Look at how comfortable he looks.

So we head back to Hollywood.

Down Sunset again.

To a place where I am apparently way overdressed.

The House of Blues? What does Brian have up his sleeve?

It's got to be fun. Right?

So we start off with a brunch. I dig the program so far.

Ladies, allow me to introduce Mike "The Sausage King" Tellez. He gets his protein shot for the week when the show begins.

Oh snap, it's a Sunday morning gospel show. And I'm looking like Steve Harvey.

"Can I get an Amen from the congregation?"

"Amen, brother!"

After singing for about a half hour they called up to the stage anybody celebrating something special, and we all danced The Bird, ala Morris Day.

I'm in the back.

Brian came up to the stage and got a close-up of me doing a new dance, The Funky Ball & Chain.

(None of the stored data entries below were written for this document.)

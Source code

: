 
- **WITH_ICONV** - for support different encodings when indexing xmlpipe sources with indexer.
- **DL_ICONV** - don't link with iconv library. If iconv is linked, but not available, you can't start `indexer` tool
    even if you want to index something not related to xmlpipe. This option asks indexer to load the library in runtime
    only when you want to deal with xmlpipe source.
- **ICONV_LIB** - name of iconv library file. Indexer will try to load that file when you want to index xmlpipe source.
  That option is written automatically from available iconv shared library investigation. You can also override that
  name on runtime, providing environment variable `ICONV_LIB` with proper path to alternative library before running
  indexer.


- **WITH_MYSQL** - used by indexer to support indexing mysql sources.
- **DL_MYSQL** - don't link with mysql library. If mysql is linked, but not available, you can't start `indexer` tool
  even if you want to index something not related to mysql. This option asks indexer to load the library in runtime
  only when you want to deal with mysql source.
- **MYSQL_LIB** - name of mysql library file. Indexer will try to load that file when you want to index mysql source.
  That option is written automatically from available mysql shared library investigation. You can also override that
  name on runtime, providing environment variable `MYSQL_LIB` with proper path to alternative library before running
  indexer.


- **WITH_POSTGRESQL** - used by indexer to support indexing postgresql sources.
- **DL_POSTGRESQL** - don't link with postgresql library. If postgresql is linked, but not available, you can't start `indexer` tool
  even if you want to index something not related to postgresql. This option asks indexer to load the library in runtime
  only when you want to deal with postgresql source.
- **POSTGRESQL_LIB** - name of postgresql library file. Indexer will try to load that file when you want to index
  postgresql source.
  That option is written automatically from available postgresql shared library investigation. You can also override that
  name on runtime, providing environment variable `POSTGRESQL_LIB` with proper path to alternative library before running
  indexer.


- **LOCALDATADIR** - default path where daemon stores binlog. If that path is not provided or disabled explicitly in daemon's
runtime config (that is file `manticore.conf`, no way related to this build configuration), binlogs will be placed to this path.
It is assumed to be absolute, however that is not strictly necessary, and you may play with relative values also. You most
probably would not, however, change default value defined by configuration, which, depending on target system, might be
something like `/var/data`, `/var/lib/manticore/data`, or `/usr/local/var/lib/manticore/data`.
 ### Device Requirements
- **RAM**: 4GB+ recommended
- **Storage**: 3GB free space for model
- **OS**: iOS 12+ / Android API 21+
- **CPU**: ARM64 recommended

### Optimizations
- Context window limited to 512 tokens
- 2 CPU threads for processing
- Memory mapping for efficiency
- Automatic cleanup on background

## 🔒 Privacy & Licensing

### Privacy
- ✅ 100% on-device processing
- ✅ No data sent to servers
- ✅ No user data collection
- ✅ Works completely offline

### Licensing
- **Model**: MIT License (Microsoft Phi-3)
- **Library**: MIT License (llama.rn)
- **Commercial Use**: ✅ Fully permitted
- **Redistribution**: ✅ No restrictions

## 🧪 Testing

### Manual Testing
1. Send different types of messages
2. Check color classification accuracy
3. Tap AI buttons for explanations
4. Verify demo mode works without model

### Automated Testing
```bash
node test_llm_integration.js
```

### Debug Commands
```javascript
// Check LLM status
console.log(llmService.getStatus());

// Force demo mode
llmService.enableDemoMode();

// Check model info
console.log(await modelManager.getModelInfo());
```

Then every person got to do the old Soul Train line dance and we left the stage.

We were about to call it a day and were headed home when Brian saw something of deep personal interest:

The West Hollywood Gay Pride Parade.

10 minutes later we had validated parking courtesy of CPK.

5 Minutes after that I was on a float.

Even with the zoom, I don't know if this was a dude or lady on the left, but either way me likes.

And then another float invited me up.

Red alert!

Let the record show Brian Day and Mike Tellez walking "straight" down the middle of the parade.


This is scary, but this is not the first time we've taken pictures with the West Hollywood cheerleaders. Hearken back to the L.A. Marathon. Yeah, baby, yeah!

I choo-choo-choose you.

Look what Brian got. Maybe he can compare flavors with the guy next to him.

We had to get this picture.

Including Brian.

And especially Mike. Don't be surprised if you see this picture show up somewhere else in the future. Note: We found out a couple of days later that a sister of one of Mike's students saw him at the parade. Classic.

So 14 hours of sleep over the past four days, thus ends one hell of a bachelor party.